#### DATA FOR PROCESSING
'''
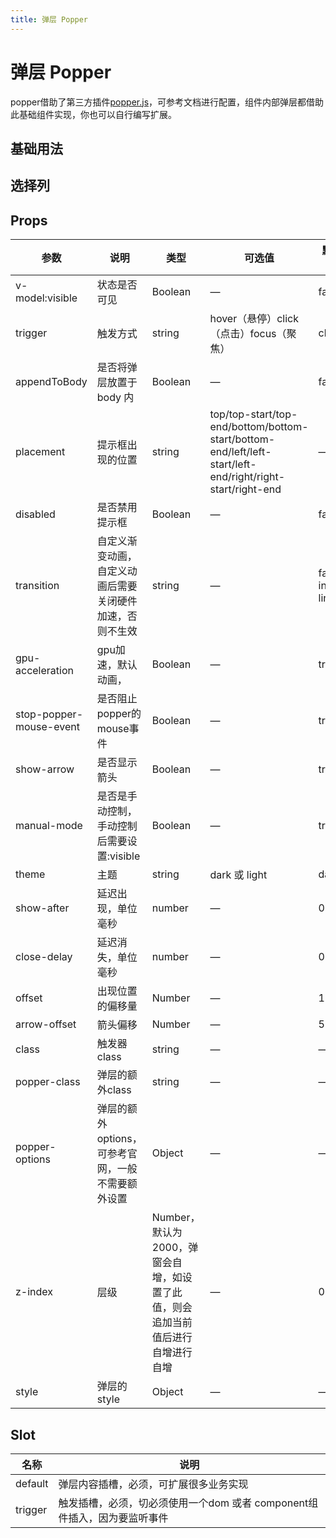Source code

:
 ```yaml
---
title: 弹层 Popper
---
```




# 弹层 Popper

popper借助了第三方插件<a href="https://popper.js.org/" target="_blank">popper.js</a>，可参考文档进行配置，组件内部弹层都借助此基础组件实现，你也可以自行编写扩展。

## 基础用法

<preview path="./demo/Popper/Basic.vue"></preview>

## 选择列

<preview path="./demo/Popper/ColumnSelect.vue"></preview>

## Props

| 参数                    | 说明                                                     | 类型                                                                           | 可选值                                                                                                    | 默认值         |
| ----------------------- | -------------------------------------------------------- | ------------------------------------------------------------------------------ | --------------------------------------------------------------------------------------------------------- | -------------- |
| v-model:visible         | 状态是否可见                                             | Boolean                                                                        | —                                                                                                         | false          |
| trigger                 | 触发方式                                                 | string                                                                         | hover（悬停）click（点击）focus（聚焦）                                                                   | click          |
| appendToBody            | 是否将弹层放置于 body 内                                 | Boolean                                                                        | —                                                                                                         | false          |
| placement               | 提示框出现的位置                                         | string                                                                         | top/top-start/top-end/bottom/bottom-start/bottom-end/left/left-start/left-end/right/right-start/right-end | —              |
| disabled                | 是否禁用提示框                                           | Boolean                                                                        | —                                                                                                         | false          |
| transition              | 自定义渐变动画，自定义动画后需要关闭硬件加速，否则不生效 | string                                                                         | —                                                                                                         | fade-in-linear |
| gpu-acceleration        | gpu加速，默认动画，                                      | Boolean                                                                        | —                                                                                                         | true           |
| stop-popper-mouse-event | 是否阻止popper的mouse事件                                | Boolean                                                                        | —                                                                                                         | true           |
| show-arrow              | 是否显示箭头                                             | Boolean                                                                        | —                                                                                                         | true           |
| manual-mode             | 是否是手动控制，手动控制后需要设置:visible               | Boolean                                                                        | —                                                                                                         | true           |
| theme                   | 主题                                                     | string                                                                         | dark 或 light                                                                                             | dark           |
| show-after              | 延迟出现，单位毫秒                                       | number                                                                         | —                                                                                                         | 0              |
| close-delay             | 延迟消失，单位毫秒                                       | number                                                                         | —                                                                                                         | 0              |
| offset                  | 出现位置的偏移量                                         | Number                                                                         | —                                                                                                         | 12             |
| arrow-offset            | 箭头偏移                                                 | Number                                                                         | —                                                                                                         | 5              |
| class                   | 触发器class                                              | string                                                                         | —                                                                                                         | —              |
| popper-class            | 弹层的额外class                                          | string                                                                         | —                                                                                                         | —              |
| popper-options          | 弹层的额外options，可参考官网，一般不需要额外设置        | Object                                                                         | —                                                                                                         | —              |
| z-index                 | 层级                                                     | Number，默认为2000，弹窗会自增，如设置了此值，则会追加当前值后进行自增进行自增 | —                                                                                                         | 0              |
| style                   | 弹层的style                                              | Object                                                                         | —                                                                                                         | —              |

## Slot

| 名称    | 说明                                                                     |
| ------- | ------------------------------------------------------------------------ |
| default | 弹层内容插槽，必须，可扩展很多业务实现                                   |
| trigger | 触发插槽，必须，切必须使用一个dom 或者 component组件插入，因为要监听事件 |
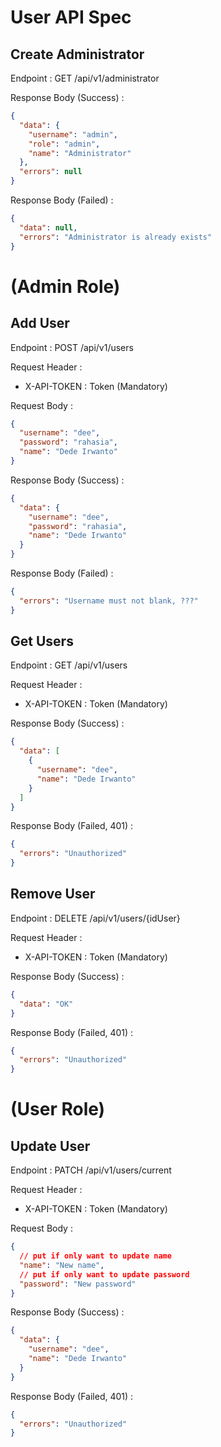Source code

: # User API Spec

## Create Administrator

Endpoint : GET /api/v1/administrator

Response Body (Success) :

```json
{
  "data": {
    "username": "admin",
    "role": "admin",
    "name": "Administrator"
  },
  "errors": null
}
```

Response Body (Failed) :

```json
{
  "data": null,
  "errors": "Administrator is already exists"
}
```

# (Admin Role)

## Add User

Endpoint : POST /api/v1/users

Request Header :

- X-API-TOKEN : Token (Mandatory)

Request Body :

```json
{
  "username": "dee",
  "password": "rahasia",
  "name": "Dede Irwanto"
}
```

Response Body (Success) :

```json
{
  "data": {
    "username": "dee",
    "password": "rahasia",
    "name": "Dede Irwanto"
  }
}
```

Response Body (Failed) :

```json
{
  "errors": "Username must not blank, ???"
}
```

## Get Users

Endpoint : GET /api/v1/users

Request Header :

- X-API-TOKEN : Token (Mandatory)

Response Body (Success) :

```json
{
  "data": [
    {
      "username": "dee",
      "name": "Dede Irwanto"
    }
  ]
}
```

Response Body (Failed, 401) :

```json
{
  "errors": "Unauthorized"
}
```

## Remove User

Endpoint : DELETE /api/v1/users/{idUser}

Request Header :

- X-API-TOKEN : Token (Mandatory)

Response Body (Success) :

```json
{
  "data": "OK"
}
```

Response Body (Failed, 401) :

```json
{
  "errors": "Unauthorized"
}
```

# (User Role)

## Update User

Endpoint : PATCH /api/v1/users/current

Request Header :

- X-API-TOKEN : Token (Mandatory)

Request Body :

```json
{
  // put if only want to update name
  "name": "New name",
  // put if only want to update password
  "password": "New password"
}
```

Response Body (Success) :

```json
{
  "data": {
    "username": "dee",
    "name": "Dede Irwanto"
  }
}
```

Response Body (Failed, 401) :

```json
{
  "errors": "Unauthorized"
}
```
'''
'''
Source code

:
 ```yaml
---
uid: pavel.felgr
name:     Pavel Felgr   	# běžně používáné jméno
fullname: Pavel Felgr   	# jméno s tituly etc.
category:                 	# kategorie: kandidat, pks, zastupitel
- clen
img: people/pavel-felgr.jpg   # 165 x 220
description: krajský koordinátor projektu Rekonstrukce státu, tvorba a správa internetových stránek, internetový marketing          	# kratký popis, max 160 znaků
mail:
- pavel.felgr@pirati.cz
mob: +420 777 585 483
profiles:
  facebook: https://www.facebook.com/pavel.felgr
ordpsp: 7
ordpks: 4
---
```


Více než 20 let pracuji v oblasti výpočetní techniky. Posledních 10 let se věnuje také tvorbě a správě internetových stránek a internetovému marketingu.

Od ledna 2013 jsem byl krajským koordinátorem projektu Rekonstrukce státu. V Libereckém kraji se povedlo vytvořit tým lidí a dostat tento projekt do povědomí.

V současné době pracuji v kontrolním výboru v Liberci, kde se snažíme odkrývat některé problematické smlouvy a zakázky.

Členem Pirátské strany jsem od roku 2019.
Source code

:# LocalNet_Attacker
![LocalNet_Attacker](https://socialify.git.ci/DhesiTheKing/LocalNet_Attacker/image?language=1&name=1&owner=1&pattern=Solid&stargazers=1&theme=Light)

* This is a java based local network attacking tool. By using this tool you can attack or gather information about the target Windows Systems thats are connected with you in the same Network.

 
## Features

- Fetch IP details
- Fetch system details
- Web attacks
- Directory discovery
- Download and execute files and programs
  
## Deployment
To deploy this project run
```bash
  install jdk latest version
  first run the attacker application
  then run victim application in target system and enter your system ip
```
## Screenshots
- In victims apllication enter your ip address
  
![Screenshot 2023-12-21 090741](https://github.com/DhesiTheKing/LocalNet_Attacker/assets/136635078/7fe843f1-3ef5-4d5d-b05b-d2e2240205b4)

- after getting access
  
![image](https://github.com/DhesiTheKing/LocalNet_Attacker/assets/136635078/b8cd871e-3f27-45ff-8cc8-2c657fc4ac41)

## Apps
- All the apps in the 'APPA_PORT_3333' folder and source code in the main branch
'''
'''
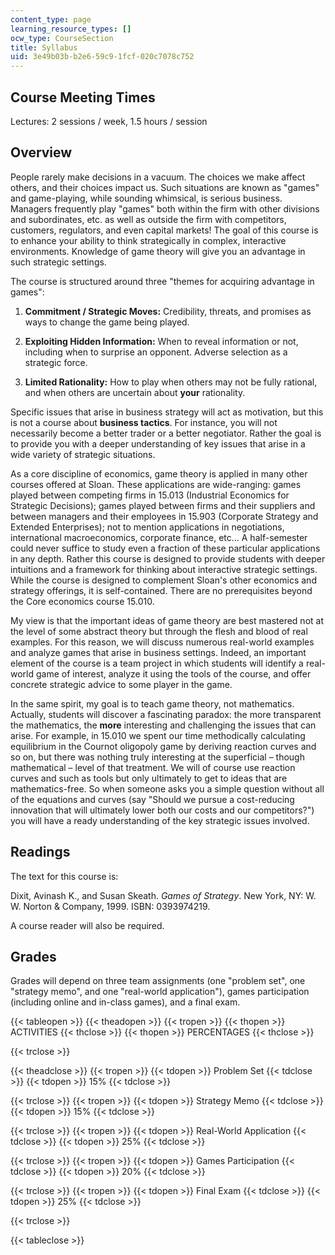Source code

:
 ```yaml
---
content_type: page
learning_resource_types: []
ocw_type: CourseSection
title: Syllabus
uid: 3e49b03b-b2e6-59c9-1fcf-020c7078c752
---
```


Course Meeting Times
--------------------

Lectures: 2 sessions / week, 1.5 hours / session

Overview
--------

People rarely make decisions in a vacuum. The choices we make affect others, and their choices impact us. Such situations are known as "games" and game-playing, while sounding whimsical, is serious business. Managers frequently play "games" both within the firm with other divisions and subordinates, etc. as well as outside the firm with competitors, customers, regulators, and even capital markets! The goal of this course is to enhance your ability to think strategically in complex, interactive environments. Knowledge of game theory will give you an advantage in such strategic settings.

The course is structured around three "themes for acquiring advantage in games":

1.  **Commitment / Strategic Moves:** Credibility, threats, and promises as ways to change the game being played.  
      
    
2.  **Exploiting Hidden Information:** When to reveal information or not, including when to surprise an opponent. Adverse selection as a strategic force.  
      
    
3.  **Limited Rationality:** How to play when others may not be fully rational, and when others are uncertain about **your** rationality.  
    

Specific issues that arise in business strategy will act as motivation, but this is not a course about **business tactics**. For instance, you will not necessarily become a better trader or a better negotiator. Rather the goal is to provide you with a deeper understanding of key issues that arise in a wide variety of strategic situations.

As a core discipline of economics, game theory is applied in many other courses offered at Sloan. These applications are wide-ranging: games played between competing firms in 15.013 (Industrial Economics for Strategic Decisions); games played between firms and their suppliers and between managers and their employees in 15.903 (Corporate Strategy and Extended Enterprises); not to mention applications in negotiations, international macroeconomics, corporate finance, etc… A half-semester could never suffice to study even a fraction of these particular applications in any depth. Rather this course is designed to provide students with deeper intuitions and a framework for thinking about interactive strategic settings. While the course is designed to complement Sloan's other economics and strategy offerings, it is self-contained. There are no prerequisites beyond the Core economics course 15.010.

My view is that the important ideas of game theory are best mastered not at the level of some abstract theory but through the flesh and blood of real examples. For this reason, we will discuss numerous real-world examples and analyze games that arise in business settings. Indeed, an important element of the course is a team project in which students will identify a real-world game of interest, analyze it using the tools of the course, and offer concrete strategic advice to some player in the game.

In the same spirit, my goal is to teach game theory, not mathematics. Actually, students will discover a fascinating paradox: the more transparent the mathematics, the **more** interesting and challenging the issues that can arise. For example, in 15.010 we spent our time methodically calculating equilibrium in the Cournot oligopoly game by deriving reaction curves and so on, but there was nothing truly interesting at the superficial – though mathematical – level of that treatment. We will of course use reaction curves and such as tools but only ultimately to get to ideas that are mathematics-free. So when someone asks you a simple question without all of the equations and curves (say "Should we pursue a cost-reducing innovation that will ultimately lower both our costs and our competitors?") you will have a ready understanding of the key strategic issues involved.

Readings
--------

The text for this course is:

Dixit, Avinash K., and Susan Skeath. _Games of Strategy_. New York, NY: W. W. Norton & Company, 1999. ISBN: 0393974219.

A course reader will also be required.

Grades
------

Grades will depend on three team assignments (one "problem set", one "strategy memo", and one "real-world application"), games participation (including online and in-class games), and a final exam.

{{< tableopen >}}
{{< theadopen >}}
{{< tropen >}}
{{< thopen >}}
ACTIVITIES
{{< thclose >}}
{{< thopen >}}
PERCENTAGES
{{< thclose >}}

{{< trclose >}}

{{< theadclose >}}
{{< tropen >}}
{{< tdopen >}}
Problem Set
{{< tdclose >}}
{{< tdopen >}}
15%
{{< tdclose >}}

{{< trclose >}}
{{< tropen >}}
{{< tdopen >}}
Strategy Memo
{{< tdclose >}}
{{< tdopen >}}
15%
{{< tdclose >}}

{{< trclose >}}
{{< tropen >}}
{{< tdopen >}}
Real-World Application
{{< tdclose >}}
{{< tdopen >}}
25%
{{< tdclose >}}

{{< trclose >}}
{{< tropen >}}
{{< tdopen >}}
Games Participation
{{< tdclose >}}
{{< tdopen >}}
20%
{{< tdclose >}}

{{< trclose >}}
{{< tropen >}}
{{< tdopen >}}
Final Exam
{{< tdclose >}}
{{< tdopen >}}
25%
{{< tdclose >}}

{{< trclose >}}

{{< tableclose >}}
'''
Look through the material above for the string "target" and copy each line that has it.

#### EXERCISE ANSWER
popper借助了第三方插件<a href="https://popper.js.org/" target="_blank">popper.js</a>，可参考文档进行配置，组件内部弹层都借助此基础组件实现，你也可以自行编写扩展。
* This is a java based local network attacking tool. By using this tool you can attack or gather information about the target Windows Systems thats are connected with you in the same Network.
  then run victim application in target system and enter your system ip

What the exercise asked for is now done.